Nothing but the line with "commit 3ca049924eb492a74c7d2665ebb791ac4c623e44" and the lines after it, through the end of the records below, is to be repeated, exactly as it is.
*** Opening Data for the task ***
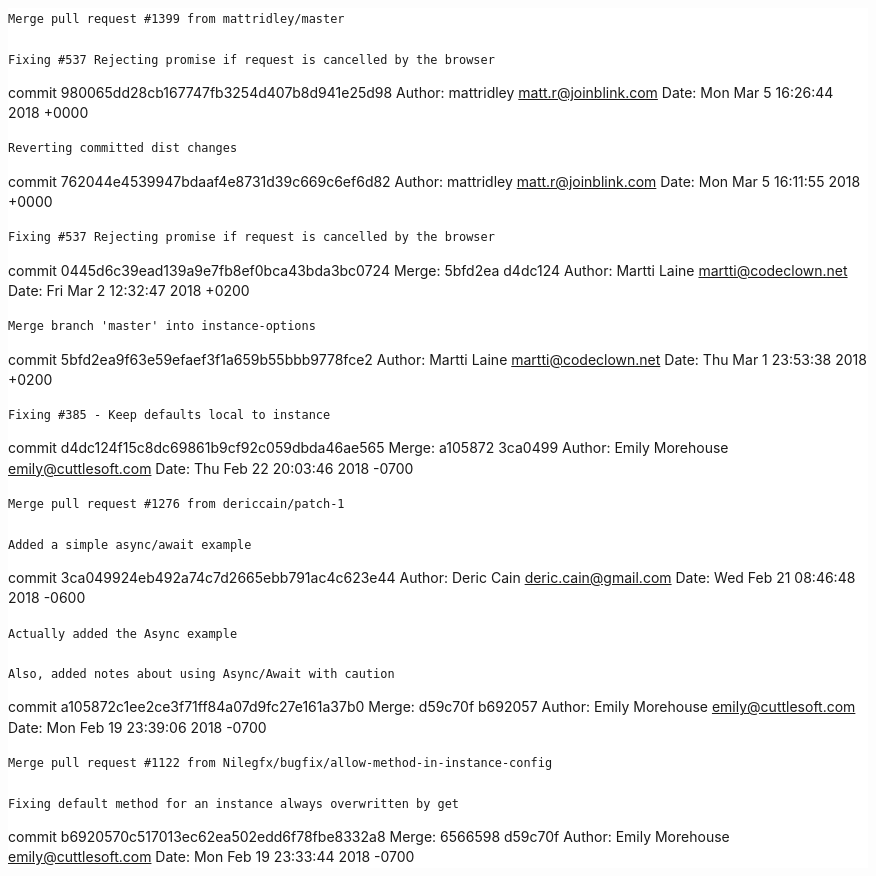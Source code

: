     Merge pull request #1399 from mattridley/master
    
    Fixing #537 Rejecting promise if request is cancelled by the browser

commit 980065dd28cb167747fb3254d407b8d941e25d98
Author: mattridley <matt.r@joinblink.com>
Date:   Mon Mar 5 16:26:44 2018 +0000

    Reverting committed dist changes

commit 762044e4539947bdaaf4e8731d39c669c6ef6d82
Author: mattridley <matt.r@joinblink.com>
Date:   Mon Mar 5 16:11:55 2018 +0000

    Fixing #537 Rejecting promise if request is cancelled by the browser

commit 0445d6c39ead139a9e7fb8ef0bca43bda3bc0724
Merge: 5bfd2ea d4dc124
Author: Martti Laine <martti@codeclown.net>
Date:   Fri Mar 2 12:32:47 2018 +0200

    Merge branch 'master' into instance-options

commit 5bfd2ea9f63e59efaef3f1a659b55bbb9778fce2
Author: Martti Laine <martti@codeclown.net>
Date:   Thu Mar 1 23:53:38 2018 +0200

    Fixing #385 - Keep defaults local to instance

commit d4dc124f15c8dc69861b9cf92c059dbda46ae565
Merge: a105872 3ca0499
Author: Emily Morehouse <emily@cuttlesoft.com>
Date:   Thu Feb 22 20:03:46 2018 -0700

    Merge pull request #1276 from dericcain/patch-1
    
    Added a simple async/await example

commit 3ca049924eb492a74c7d2665ebb791ac4c623e44
Author: Deric Cain <deric.cain@gmail.com>
Date:   Wed Feb 21 08:46:48 2018 -0600

    Actually added the Async example
    
    Also, added notes about using Async/Await with caution

commit a105872c1ee2ce3f71ff84a07d9fc27e161a37b0
Merge: d59c70f b692057
Author: Emily Morehouse <emily@cuttlesoft.com>
Date:   Mon Feb 19 23:39:06 2018 -0700

    Merge pull request #1122 from Nilegfx/bugfix/allow-method-in-instance-config
    
    Fixing default method for an instance always overwritten by get

commit b6920570c517013ec62ea502edd6f78fbe8332a8
Merge: 6566598 d59c70f
Author: Emily Morehouse <emily@cuttlesoft.com>
Date:   Mon Feb 19 23:33:44 2018 -0700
*** Closing Data for the task ***
◆ Response
commit 3ca049924eb492a74c7d2665ebb791ac4c623e44
Author: Deric Cain <deric.cain@gmail.com>
Date:   Wed Feb 21 08:46:48 2018 -0600

    Actually added the Async example
    
    Also, added notes about using Async/Await with caution

commit a105872c1ee2ce3f71ff84a07d9fc27e161a37b0
Merge: d59c70f b692057
Author: Emily Morehouse <emily@cuttlesoft.com>
Date:   Mon Feb 19 23:39:06 2018 -0700

    Merge pull request #1122 from Nilegfx/bugfix/allow-method-in-instance-config
    
    Fixing default method for an instance always overwritten by get

commit b6920570c517013ec62ea502edd6f78fbe8332a8
Merge: 6566598 d59c70f
Author: Emily Morehouse <emily@cuttlesoft.com>
Date:   Mon Feb 19 23:33:44 2018 -0700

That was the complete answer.